I finally finished up the installation of a Winegard Trav’ler on our 2012 Discovery 36J - and I’m very happy with the conversion. The KVH antenna had to move between satellites, and, although an in-motion system, I wasn’t impressed with its capabilities. We never used it while traveling. Although it may appear as a daunting task, the entire process was relatively easy, although time consuming. Preparation is the key, both logistically and mentally.
I read every article I could find on installing a Winegard system. I got all the equipment, tools and supplies ready well ahead of time, before beginning the installation. The mental preparation was at least as important as actually removing the KVH system and installing the Winegard Trav’ler. At last, I was ready to pursue this adventure.
The most important step - wait for a nice warm day, with no wind. It’s a long way down from atop a motor home.
In all, I used 3 ladders, one 10 foot ladder to easily place tools and supplies on top of the coach, one 20 foot ladder adjusted to the appropriate height used to take the new Winegard system up on the coach, and one 6 foot ladder to gain easy access to the rear-mounted ladder on our Discovery. They all came in handy.
Once ready to remove the KVH system, I used a putty knife to free up as much os the sealant that had been placed around the three base tabs. Each tab had five 8mm hex head screws holding it in place. The front tab was more of a challenge to get to (did I mention it’s a long way down?), so I removed the radome from the KVH antenna to get easier access.
Once the screws are removed from the KVH mounting tabs, and the three cables (one control cable, two coaxial cables) disconnected from the unit, the antenna can be lifted up and away and placed on the roof elsewhere, keeping in mind there is very little “elsewhere” available on the roof due to the air conditioner just behind the antenna. To preclude transferring remnants of the sealer to the roof, I wrapped the three tabs with a sheet of paper towel before moving it - that made it easier to take the KVH antenna down the ladder as well without worrying about trailing the sticky sealer behind me.
With free access to the mounting location, I then cleaned up the area where the Winegard would be placed using denatured alcohol after scraping away the remaining sealer from around the base of the KVH mounting tabs. There is plenty of space to locate the Trav’ler on the roof in the Discovery where the KVH had been.
Fleetwood had sent me two diagrams of the KVH installation, which indicated that there was a reinforced area where the antenna had been installed, sufficiently large that the Winegard would fit nicely. I placed the Trav’ler so that the front of the antenna would be close to the same location where the KVH front mounting tab was attached. Be sure to place the Winegard so that the label saying “front” is pointing to the front.

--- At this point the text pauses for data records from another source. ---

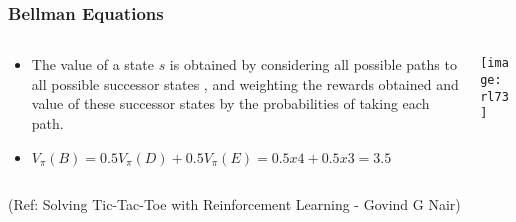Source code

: \begin{frame}[fragile]\frametitle{Bellman Equations}


\begin{columns}
\begin{column}{0.5\textwidth}
\begin{itemize}
\item The value of a state $s$  is obtained by considering all possible paths to all possible successor states , and weighting the rewards obtained and value of these successor states by the probabilities of taking each path.
\item $V_{\pi}(B) = 0.5V_{\pi}(D) + 0.5V_{\pi}(E) = 0.5 x 4+ 0.5 x 3 = 3.5$
\end{itemize}

\end{column}
\begin{column}{0.5\textwidth}  %
\begin{center}
\texttt{[image: rl73]}
\end{center}
\end{column}
\end{columns}

{\tiny (Ref: Solving Tic-Tac-Toe with Reinforcement Learning - Govind G Nair)}

\end{frame}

After temporarily locating it where I wanted, I drew an outline around the base with a Sharpie pen, then removed the Winegard and placed a bead of Dicor sealant about ½ inch inside the outline to provide a proper seal against the weather. Taking your time, place the base of the Trav’ler on the outline so that the base flattens out the sealant.
I then used a very small drill to place one screw through the roof and hold the antenna in place. I then drilled a second hole in the roof on the opposite side, then placed a screw to stabilize the antenna while I drilled the other holes and put the screws in place. There are a total of nine screws holding it down.
At this point, I plugged the system in to ensure it would raise and lower the antenna (it did), and to allow me to install the actual dish on the Trav’ler using 4 bolts and nuts. Easily done.
Now the “interesting” part - pulling the control cable and two coaxial cables through the roof of the Discovery. I chose to use the existing hole in the roof, thinking that Fleetwood had figured it out to make access easy for the KVH installation. I didn’t want to put another hole in the roof.
At first, when I tried pulling the KVH control cable out of the top of the roof, it wouldn’t budge. I had to go inside the coach, and gently move a panel inside the A/V bay over the driver’s head out of the way so I could see what was happening. Turns out that the KVH cable was about 10 feet longer than required, and Fleetwood has coiled it up and taped it and stuffed it back inside the area near the left side of the A/V bay. After pulling the cable out, removing the oh-so-sticky tape, I was able to pull the cable out through the roof by tying some 40 pound test fishing line to it and placing duct tape around it to prevent the cable connector from being entangled inside the roof. Success!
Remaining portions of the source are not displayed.